━━━ DATA FOR PROCESSING ━━━
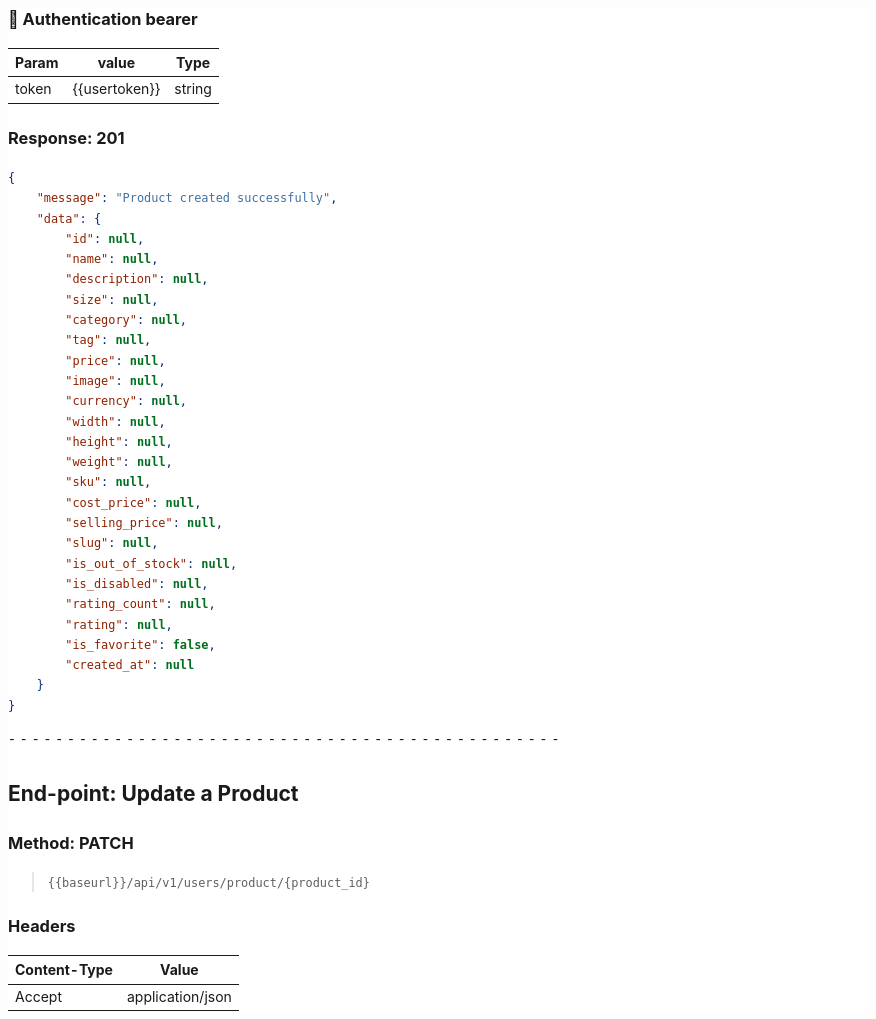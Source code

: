### 🔑 Authentication bearer

|Param|value|Type|
|---|---|---|
|token|{{usertoken}}|string|


### Response: 201
```json
{
    "message": "Product created successfully",
    "data": {
        "id": null,
        "name": null,
        "description": null,
        "size": null,
        "category": null,
        "tag": null,
        "price": null,
        "image": null,
        "currency": null,
        "width": null,
        "height": null,
        "weight": null,
        "sku": null,
        "cost_price": null,
        "selling_price": null,
        "slug": null,
        "is_out_of_stock": null,
        "is_disabled": null,
        "rating_count": null,
        "rating": null,
        "is_favorite": false,
        "created_at": null
    }
}
```


⁃ ⁃ ⁃ ⁃ ⁃ ⁃ ⁃ ⁃ ⁃ ⁃ ⁃ ⁃ ⁃ ⁃ ⁃ ⁃ ⁃ ⁃ ⁃ ⁃ ⁃ ⁃ ⁃ ⁃ ⁃ ⁃ ⁃ ⁃ ⁃ ⁃ ⁃ ⁃ ⁃ ⁃ ⁃ ⁃ ⁃ ⁃ ⁃ ⁃ ⁃ ⁃ ⁃ ⁃ ⁃ ⁃ ⁃

## End-point: Update a Product
### Method: PATCH
>```
>{{baseurl}}/api/v1/users/product/{product_id}
>```
### Headers

|Content-Type|Value|
|---|---|
|Accept|application/json|
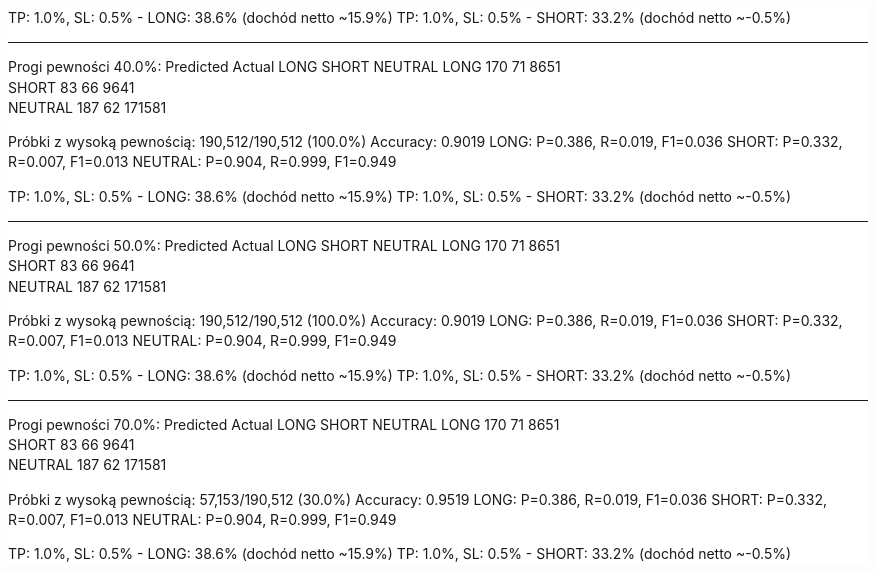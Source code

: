 TP: 1.0%, SL: 0.5% - LONG: 38.6% (dochód netto ~15.9%)
TP: 1.0%, SL: 0.5% - SHORT: 33.2% (dochód netto ~-0.5%)

--------------------------------------------------------------------

Progi pewności 40.0%:
Predicted
Actual    LONG  SHORT  NEUTRAL
LONG      170    71     8651  
SHORT     83     66     9641  
NEUTRAL   187    62     171581

Próbki z wysoką pewnością: 190,512/190,512 (100.0%)
Accuracy: 0.9019
LONG: P=0.386, R=0.019, F1=0.036
SHORT: P=0.332, R=0.007, F1=0.013
NEUTRAL: P=0.904, R=0.999, F1=0.949

TP: 1.0%, SL: 0.5% - LONG: 38.6% (dochód netto ~15.9%)
TP: 1.0%, SL: 0.5% - SHORT: 33.2% (dochód netto ~-0.5%)

--------------------------------------------------------------------

Progi pewności 50.0%:
Predicted
Actual    LONG  SHORT  NEUTRAL
LONG      170    71     8651  
SHORT     83     66     9641  
NEUTRAL   187    62     171581

Próbki z wysoką pewnością: 190,512/190,512 (100.0%)
Accuracy: 0.9019
LONG: P=0.386, R=0.019, F1=0.036
SHORT: P=0.332, R=0.007, F1=0.013
NEUTRAL: P=0.904, R=0.999, F1=0.949

TP: 1.0%, SL: 0.5% - LONG: 38.6% (dochód netto ~15.9%)
TP: 1.0%, SL: 0.5% - SHORT: 33.2% (dochód netto ~-0.5%)

--------------------------------------------------------------------

Progi pewności 70.0%:
Predicted
Actual    LONG  SHORT  NEUTRAL
LONG      170    71     8651  
SHORT     83     66     9641  
NEUTRAL   187    62     171581

Próbki z wysoką pewnością: 57,153/190,512 (30.0%)
Accuracy: 0.9519
LONG: P=0.386, R=0.019, F1=0.036
SHORT: P=0.332, R=0.007, F1=0.013
NEUTRAL: P=0.904, R=0.999, F1=0.949

TP: 1.0%, SL: 0.5% - LONG: 38.6% (dochód netto ~15.9%)
TP: 1.0%, SL: 0.5% - SHORT: 33.2% (dochód netto ~-0.5%)
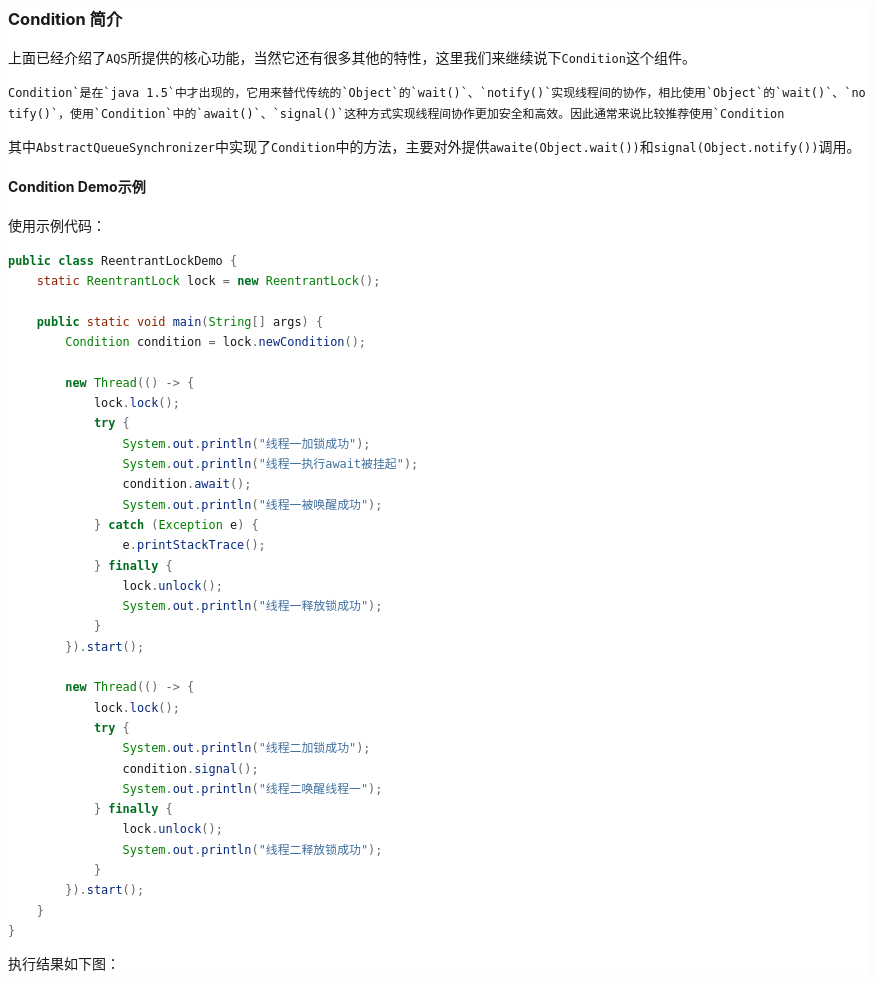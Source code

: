 ### **Condition 简介**

上面已经介绍了`AQS`所提供的核心功能，当然它还有很多其他的特性，这里我们来继续说下`Condition`这个组件。

```
Condition`是在`java 1.5`中才出现的，它用来替代传统的`Object`的`wait()`、`notify()`实现线程间的协作，相比使用`Object`的`wait()`、`notify()`，使用`Condition`中的`await()`、`signal()`这种方式实现线程间协作更加安全和高效。因此通常来说比较推荐使用`Condition
```

其中`AbstractQueueSynchronizer`中实现了`Condition`中的方法，主要对外提供`awaite(Object.wait())`和`signal(Object.notify())`调用。

#### Condition Demo示例

使用示例代码：

```java
public class ReentrantLockDemo {
    static ReentrantLock lock = new ReentrantLock();

    public static void main(String[] args) {
        Condition condition = lock.newCondition();

        new Thread(() -> {
            lock.lock();
            try {
                System.out.println("线程一加锁成功");
                System.out.println("线程一执行await被挂起");
                condition.await();
                System.out.println("线程一被唤醒成功");
            } catch (Exception e) {
                e.printStackTrace();
            } finally {
                lock.unlock();
                System.out.println("线程一释放锁成功");
            }
        }).start();

        new Thread(() -> {
            lock.lock();
            try {
                System.out.println("线程二加锁成功");
                condition.signal();
                System.out.println("线程二唤醒线程一");
            } finally {
                lock.unlock();
                System.out.println("线程二释放锁成功");
            }
        }).start();
    }
}
```

执行结果如下图：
━━━
PROBLEM: Respond with nothing but the number of lines in the entries that contain the string "notify".

ANSWER FOR THE TASK: 2